Students work as Museum Makers to build a living bridge to history after a visit to a museum.
How many times have you taken your students on a field trip and wished there was something more you could do to bring the experience to life?
The Museum of Military History in Kissimmee, Florida educates students about military history and events ranging from World War I to the current actions in the Middle East. When the museum recently moved to a new building, they wanted to find a better way to reach teachers and students in Osceola County and help them learn about our country’s military past. Thus began my journey with the Museum Makers project.
The first phase of this project consisted of a workshop for teachers. The workshop begins with a personal tour of the museum. Each group of teachers was guided by a veteran who shared his stories, connecting us to the photos, models, and artifacts in each display.
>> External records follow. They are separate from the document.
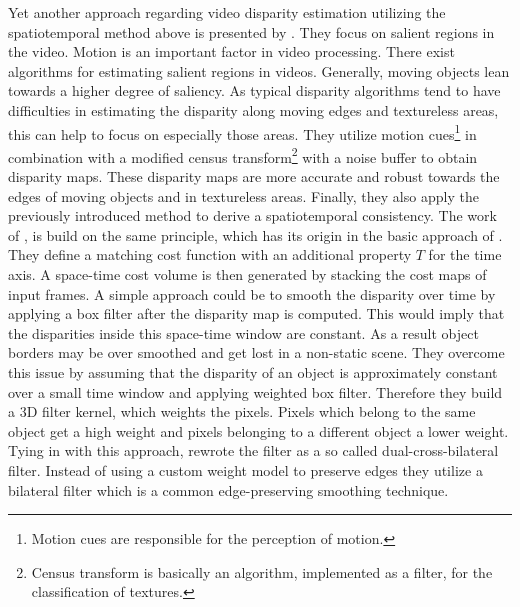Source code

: \noindent Yet another approach regarding video disparity estimation utilizing the spatiotemporal method above is presented by \citeauthor{lee2012local} \citep{lee2012local}.
They focus on salient regions in the video.
Motion is an important factor in video processing.
There exist algorithms for estimating salient regions in videos.
Generally, moving objects lean towards a higher degree of saliency.
As typical disparity algorithms tend to have difficulties in estimating the disparity along moving edges and textureless areas, this can help to focus on especially those areas.
They utilize motion cues\footnote{Motion cues are responsible for the perception of motion.} in combination with a modified census transform\footnote{Census transform is basically an algorithm, implemented as a filter, for the classification of textures.} with a noise buffer to obtain disparity maps.
These disparity maps are more accurate and robust towards the edges of moving objects and in textureless areas.
Finally, they also apply the previously introduced method to derive a spatiotemporal consistency.
\newline\newline\noindent The work of \citeauthor{richardt2010real} \citep{richardt2010real}, \citeauthor{hosni2012temporally} \citep{hosni2012temporally} is build on the same principle, which has its origin in the basic approach of \citeauthor{davis2003spacetime} \citep{davis2003spacetime}.
They define a matching cost function with an additional property $T$ for the time axis.
A space-time cost volume is then generated by stacking the cost maps of input frames.
A simple approach could be to smooth the disparity over time by applying a box filter after the disparity map is computed.
This would imply that the disparities inside this space-time window are constant.
As a result object borders may be over smoothed and get lost in a non-static scene.
They overcome this issue by assuming that the disparity of an object is approximately constant over a small time window and applying weighted box filter.
Therefore they build a 3D filter kernel, which weights the pixels.
Pixels which belong to the same object get a high weight and pixels belonging to a different object a lower weight.
\newline\newline\noindent Tying in with this approach, \citeauthor{richardt2010real} \citep{richardt2010real} rewrote the filter as a so called dual-cross-bilateral filter.
Instead of using a custom weight model to preserve edges they utilize a bilateral filter which is a common edge-preserving smoothing technique.
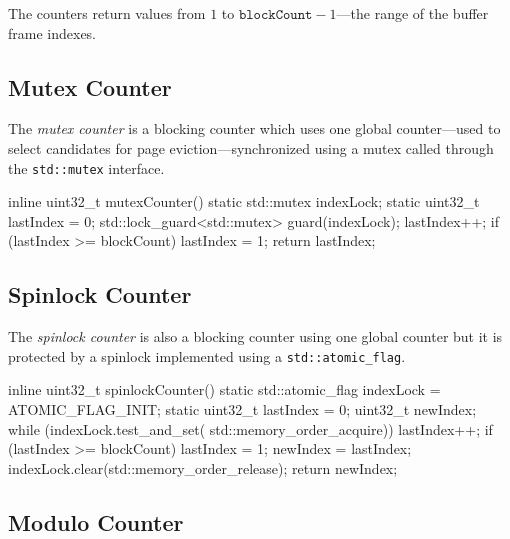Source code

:     The counters return values from $1$ to $\texttt{blockCount} - 1$---the range of the buffer frame indexes.

\subsection[Mutex Counter]{Mutex Counter} \label{subsec:mutex_counter}

    The \emph{mutex counter} is a blocking counter which uses one global counter---used to select candidates for page eviction---synchronized using a mutex called through the \lstinline{std::mutex} interface.

\begin{@empty}
    \lstset{
        language = [ISO]C++
    }
\begin{centeredshadowboxlisting}
inline uint32_t mutexCounter() {
    static std::mutex indexLock;
    static uint32_t lastIndex = 0;
    std::lock_guard<std::mutex> guard(indexLock);
    lastIndex++;
    if (lastIndex >= blockCount) {
        lastIndex = 1;
    }
    return lastIndex;
}
\end{centeredshadowboxlisting}
\end{@empty}

\subsection[Spinlock Counter]{Spinlock Counter} \label{subsec:spinlock_counter}

    The \emph{spinlock counter} is also a blocking counter using one global counter but it is protected by a spinlock implemented using a \lstinline{std::atomic_flag}.

\begin{@empty}
    \lstset{
        language = [ISO]C++
    }
\begin{centeredshadowboxlisting}
inline uint32_t spinlockCounter() {
    static std::atomic_flag indexLock =
        ATOMIC_FLAG_INIT;
    static uint32_t lastIndex = 0;
    uint32_t newIndex;
    while (indexLock.test_and_set(
               std::memory_order_acquire)) {}
    lastIndex++;
    if (lastIndex >= blockCount) {
        lastIndex = 1;
    }
    newIndex = lastIndex;
    indexLock.clear(std::memory_order_release);
    return newIndex;
}
\end{centeredshadowboxlisting}
\end{@empty}

\subsection[Modulo Counter]{Modulo Counter} \label{subsec:modulo_counter}


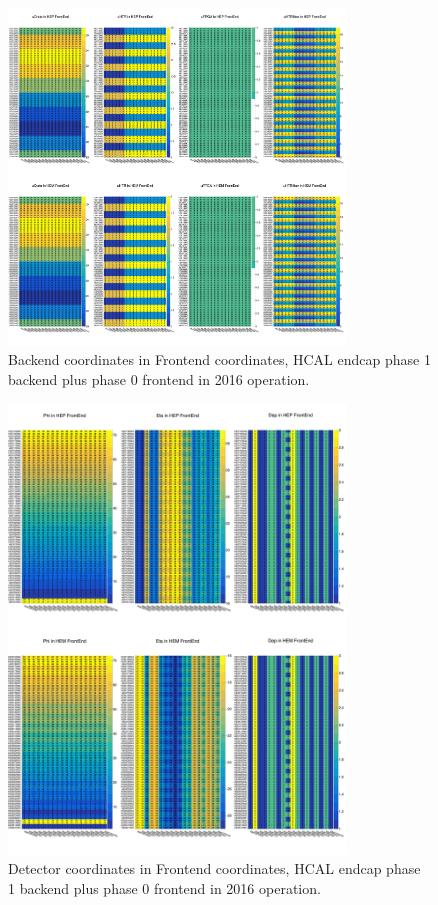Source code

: \begin{figure}[htbp]
 \begin{center}
  \includegraphics[width=0.8\textwidth]{figures/c3/c3_cms_hcalhelmapfebe.png}
 \end{center}
 \caption{Backend coordinates in Frontend coordinates, HCAL endcap phase 1 backend plus phase 0 frontend in 2016 operation.}
 \label{fig:c3cmshcalhelmapfebe}
\end{figure}

\begin{figure}[htbp]
 \begin{center}
  \includegraphics[width=0.8\textwidth]{figures/c3/c3_cms_hcalhelmapfegeo.png}
 \end{center}
 \caption{Detector coordinates in Frontend coordinates, HCAL endcap phase 1 backend plus phase 0 frontend in 2016 operation.}
 \label{fig:c3cmshcalhelmapfegeo}
\end{figure}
After touring the museum, we returned to a classroom setting and began working together to select a specific military period in history to explore in depth. We searched online and used Discovery Education Streaming to find and watch video clips that showed actual footage from this period in history.
We collected videos and other media and developed multimedia projects to enhance the museum exhibit depicting this military event. Some groups created animations using Frames, and others designed interactive web pages in Share, to describe and explain events that occurred in World War II, the Korean War, and Operation Desert Shield.
We published our projects online and created QR codes to provide additional information to teachers and students visiting the exhibits. Now anyone with a smart phone or other Internet-enabled device can access our multimedia presentations to enrich their visit to the museum or explore additional information when they returned to their school.
The goal of this project is both to enrich the experience at the museum and to serve as a model for the teachers who attended the workshop to bring this concept back to their schools create their own interactive museums with their students.
My students are working as Museum Makers this year, creating clay animation videos to illustrate a military event of their choice. We will publish their final animations online as a multimedia resource that can be viewed in our classroom, at home by friends and family, and as an enrichment resource at the museum. Publishing for a purpose beyond my classroom motivates my students and results in high-quality work.
My next goal is to build a living bridge to history. Once the students have learned about a military action in our country’s history, they will have the opportunity to interview a veteran from that time. We will use green-screen techniques to combine interviews with student-created illustrations to virtually connect the stories to historic events.
I am proud that my students will be playing a part in preserving the oral histories of our veterans and making them available for future generations.